Article paru dans le numéro de décembre 2022 de la revue La renaissance de Fleury
 
Péguy est-il illisible ? À ceux qui poseraient cette question singulière, je répondrais immédiatement que le fait même qu’ils la posent… démontre qu’ils ne l’ont pas lu ! Car est-il, justement, un écrivain plus lisible que Charles Péguy ?
Ouvrons pour commencer Les Mystères publiés à la fin de sa trop courte vie, entre les années 1910 et 1913 – et dont le premier reprend en partie la première Jeanne d’Arc parue en 1897.
Lisons – c’est un exemple entre cent ou mille autres – la description de la Nuit à laquelle s’adresse son Créateur dans Le Porche du mystère de la deuxième vertu :
 
« Nuit, tu es la seule qui panses les blessures
Les cœurs endoloris. Tout démanchés.
Tout démembrés.
Ô ma fille aux yeux noirs […]
Ô ma nuit étoilée, je t’ai créée la première
Toi qui endors, qui ensevelis déjà
Dans une Ombre éternelle
Toutes mes créatures.
Les plus inquiètes, le cheval fougueux,
La fourmi laborieuse
Et l’homme, ce monstre d’inquiétude. »[1]
 
Dans ce texte, et tant d’autres, nulle obscurité – si ce n’est celle de la Nuit, dotée cependant de belles clartés. Est-il une littérature moins limpide, moins fluide que celle-là ?
Ce qui caractérise cette écriture c’est sa transparence. Nul apprêt. Le sentiment que les mots coulent de source. Nulle figure qui viendrait orner pesamment le cours du texte, comme d’inutiles et de surabondantes fioritures. Une rhétorique de la simplicité, qui semble l’inverse de la rhétorique. Nombre de figures de style, de comparaisons et de métaphores cependant, mais apparaissant de manière très naturelle.
Qu’on ne s’y trompe pourtant pas. Cela a demandé à l’écrivain beaucoup de temps, de marches inspirées dans Paris ou la campagne, de réflexions – en un mot de travail !
Pour certains, cette écriture aurait finalement le tort d’être trop transparente, et de souffrir de mièvrerie, comme d’anciens catéchismes.
Mais, là encore, quelle erreur !
C’est le contraire d’une littérature infantilisante.
Les rapports de Péguy à la foi furent – on le sait – complexes. Ce serait une erreur, trop souvent faite, hélas, que de voir en lui, y compris quand il revient à une foi qu’il a délaissée, un simple fidéiste.

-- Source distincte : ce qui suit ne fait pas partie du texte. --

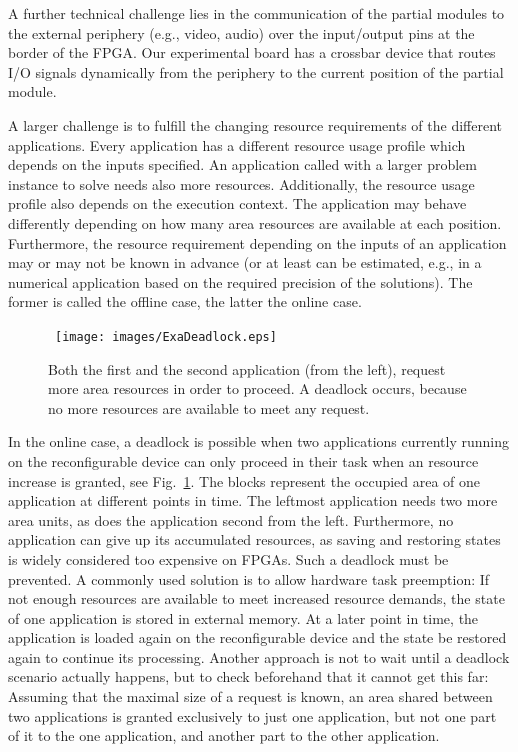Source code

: \documentclass[10pt,journal]{IEEEtran}
\begin{document}
A further technical challenge lies in the communication of the partial
modules to the external periphery (e.g., video, audio) over the
input/output pins at the border of the FPGA.
Our experimental board has a
crossbar device that routes I/O signals dynamically from the
periphery to the current position of the partial module.

A larger challenge is to fulfill the changing resource requirements of
the different applications. Every application has a different resource
usage profile which depends on the inputs specified. An application
called with a larger problem instance to solve needs also more
resources. Additionally, the resource usage profile also depends on
the execution context. The application may behave differently
depending on how many area resources are available at each position.
Furthermore, the resource requirement depending on the
inputs of an application may or may not be known in advance (or at least can be
estimated, e.g., in a numerical application based on the required
precision of the solutions). The former is called the offline case,
the latter the online case.

\begin{figure}[t]
        \centering ~\qquad\texttt{[image: images/ExaDeadlock.eps]}
        \caption{Both the first and the second application (from the
          left), request more area resources in order to proceed. A
          deadlock occurs, because no more resources are available to
          meet any request.\newline~} \label{fig:deadlock}
\end{figure}


In the online case, a deadlock is possible when two applications currently
running on the reconfigurable device can only proceed in their task
when an resource increase is granted, see
Fig.~\ref{fig:deadlock}. The blocks represent the occupied area of one
application at different points in time. The leftmost application 
needs two more area units, as does the application second from the
left. Furthermore, no application can give up its accumulated
resources, as saving and restoring states is widely considered too
expensive on FPGAs. Such a deadlock must be prevented. 
A commonly used solution is to allow hardware task preemption: If not
enough resources are available to meet increased resource demands, the
state of one application is stored in external memory. At a
later point in time, the application is loaded again on the
reconfigurable device and the state be restored again to continue its
processing. 
Another approach is not to wait until a deadlock scenario
actually happens, but to check beforehand that it cannot get this
far: Assuming that the maximal size of a request is known,
an area shared between two applications is
granted exclusively to just one application, but not one part of it to
the one application, and another part to the other application.
\end{document}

Non, il y a dans l’Église des choses qui le révulsent. Et il y a dans la religion de sublimes raisons de croire, auxquelles il adhère. Il y a aussi des réalités qu’il ne comprend pas et qui le révoltent. Ainsi le Mal. La petite Jeanne d’Arc ne peut accepter qu’il y ait des damnés. Elle considère que c’est un scandale. Cette question travaillera, torturera Peguy.
Jeanne se propose de se donner tout entière pour « sauver les damnés ». Et Madame Gervaise lui répond avec une totale brutalité :
 
« Taisez-vous ma sœur : vous avez blasphémé.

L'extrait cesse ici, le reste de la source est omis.